▶ **Work to be completed**
Among the entries that follow, count the lines that contain the word "equal" and say how many there are, writing nothing else.

(Collected data)
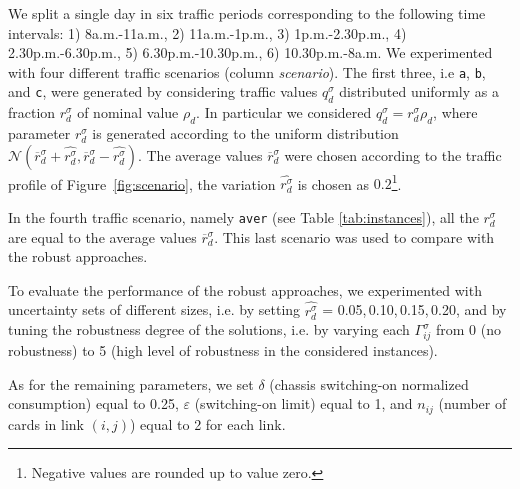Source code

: \documentclass[final,5p,times,twocolumn]{elsarticle}
\begin{document}
We split a single day in six traffic periods corresponding to the following time intervals: 1) 8a.m.-11a.m., 2) 11a.m.-1p.m., 3) 1p.m.-2.30p.m., 4) 2.30p.m.-6.30p.m., 5) 6.30p.m.-10.30p.m., 6) 10.30p.m.-8a.m.
We experimented with four different traffic scenarios (column \emph{scenario}). The first three, i.e {\tt a}, {\tt b}, and {\tt c}, were generated by considering traffic values $q_d^{\sigma}$ distributed uniformly as a fraction $r_d^{\sigma}$ of nominal value $\rho_d$. In particular we considered $q_d^{\sigma}=r_d^{\sigma} \rho_d$, where parameter $r_d^{\sigma}$ is generated according to the uniform distribution $\mathcal{N}(\overline{r}_d^{\sigma}+\hat{r_d^{\sigma}},\overline{r}_d^{\sigma}-\hat{r_d^{\sigma}})$. The average values $\overline{r}_d^{\sigma}$ were chosen according to the traffic profile of Figure~\ref{fig:scenario}, the variation $\hat{r_d^{\sigma}}$ is chosen as $0.2$\footnote{Negative values are rounded up to value zero.}. 
 
In the fourth traffic scenario, namely {\tt aver} (see Table \ref{tab:instances}), all the $r_d^{\sigma}$ are equal to the average values $\overline{r}_d^{\sigma}$. This last scenario was used to compare with the robust approaches. 

To evaluate the performance of the robust approaches, we experimented with uncertainty sets of different sizes, i.e. by setting $\hat{r_d^{\sigma}}$ = 0.05,\,0.10,\,0.15,\,0.20, and by tuning the robustness degree of the solutions, i.e. by varying each $\Gamma_{ij}^{\sigma}$ from 0 (no robustness) to 5 (high level of robustness in the considered instances).

As for the remaining parameters, we set $\delta$ (chassis switching-on normalized consumption) equal to 0.25, $\varepsilon$ (switching-on limit) equal to 1, and $n_{ij}$ (number of cards in link $(i,j)$) equal to 2 for each link.
\end{document}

▶ **Solution to the exercise**
2